* [WHAT YOU ARE ASKED TO DO] Can you pull out each line of the data below that includes the word "system"?

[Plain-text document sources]
══════════════════════════════

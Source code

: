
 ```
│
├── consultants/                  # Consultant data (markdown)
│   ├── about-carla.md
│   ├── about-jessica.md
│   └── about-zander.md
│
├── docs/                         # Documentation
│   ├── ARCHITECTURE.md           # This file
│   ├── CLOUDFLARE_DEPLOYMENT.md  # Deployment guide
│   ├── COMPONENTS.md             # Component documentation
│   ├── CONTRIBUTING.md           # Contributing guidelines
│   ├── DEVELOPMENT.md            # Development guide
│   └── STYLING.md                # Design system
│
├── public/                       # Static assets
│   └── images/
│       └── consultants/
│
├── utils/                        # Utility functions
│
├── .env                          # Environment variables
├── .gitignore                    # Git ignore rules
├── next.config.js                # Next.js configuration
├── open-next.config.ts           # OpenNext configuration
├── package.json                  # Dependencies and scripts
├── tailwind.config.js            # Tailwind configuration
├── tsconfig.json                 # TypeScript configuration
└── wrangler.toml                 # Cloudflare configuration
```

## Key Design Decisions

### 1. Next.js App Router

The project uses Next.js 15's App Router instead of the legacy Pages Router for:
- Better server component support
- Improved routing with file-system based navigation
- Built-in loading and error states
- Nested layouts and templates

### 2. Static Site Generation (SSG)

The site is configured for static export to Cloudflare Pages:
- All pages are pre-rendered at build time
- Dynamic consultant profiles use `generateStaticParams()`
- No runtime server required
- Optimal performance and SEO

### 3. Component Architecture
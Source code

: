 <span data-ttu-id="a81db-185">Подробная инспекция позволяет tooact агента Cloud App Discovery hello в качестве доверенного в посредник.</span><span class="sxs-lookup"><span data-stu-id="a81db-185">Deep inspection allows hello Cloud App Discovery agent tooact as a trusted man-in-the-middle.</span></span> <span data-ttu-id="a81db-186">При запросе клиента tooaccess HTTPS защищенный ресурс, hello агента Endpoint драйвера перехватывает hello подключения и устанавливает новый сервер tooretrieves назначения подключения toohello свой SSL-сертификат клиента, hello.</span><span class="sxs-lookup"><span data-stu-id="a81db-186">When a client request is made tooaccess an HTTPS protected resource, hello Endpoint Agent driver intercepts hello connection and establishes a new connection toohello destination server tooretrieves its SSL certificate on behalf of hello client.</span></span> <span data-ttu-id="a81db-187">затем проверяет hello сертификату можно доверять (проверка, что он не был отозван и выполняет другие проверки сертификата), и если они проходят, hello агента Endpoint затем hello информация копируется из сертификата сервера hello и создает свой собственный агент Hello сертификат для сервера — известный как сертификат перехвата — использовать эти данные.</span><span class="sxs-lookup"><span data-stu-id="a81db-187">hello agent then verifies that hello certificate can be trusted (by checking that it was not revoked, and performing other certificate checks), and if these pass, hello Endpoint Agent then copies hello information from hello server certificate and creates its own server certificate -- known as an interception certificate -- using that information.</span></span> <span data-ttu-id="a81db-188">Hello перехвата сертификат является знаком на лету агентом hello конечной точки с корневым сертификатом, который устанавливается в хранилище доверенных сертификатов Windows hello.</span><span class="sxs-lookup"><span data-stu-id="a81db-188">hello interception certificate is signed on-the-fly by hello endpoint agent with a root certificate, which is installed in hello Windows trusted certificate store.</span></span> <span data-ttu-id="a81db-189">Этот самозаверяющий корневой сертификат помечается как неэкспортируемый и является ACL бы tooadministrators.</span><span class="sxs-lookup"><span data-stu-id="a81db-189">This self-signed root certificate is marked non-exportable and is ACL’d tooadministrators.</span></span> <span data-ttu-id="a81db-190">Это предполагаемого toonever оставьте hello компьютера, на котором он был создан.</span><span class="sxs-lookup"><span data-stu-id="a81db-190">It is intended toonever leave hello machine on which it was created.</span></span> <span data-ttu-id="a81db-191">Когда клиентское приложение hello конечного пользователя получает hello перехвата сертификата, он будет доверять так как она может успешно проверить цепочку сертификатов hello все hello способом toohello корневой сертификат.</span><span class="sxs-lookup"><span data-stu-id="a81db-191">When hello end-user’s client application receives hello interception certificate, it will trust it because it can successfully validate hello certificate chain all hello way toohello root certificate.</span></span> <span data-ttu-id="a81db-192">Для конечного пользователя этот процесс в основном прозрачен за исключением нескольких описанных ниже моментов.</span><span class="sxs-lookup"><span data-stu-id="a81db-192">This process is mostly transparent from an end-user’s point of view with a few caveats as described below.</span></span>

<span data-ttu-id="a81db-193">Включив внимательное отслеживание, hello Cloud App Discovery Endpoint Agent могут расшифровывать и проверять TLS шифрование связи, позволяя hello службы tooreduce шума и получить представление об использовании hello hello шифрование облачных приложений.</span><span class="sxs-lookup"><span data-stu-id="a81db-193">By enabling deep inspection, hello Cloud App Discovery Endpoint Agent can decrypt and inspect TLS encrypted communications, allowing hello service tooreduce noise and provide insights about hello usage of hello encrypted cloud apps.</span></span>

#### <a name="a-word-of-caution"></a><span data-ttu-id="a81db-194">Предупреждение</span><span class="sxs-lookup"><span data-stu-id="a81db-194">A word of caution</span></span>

══════════════════════════════

* [OUTPUT OF THE TASK]
│   └── STYLING.md                # Design system
- Improved routing with file-system based navigation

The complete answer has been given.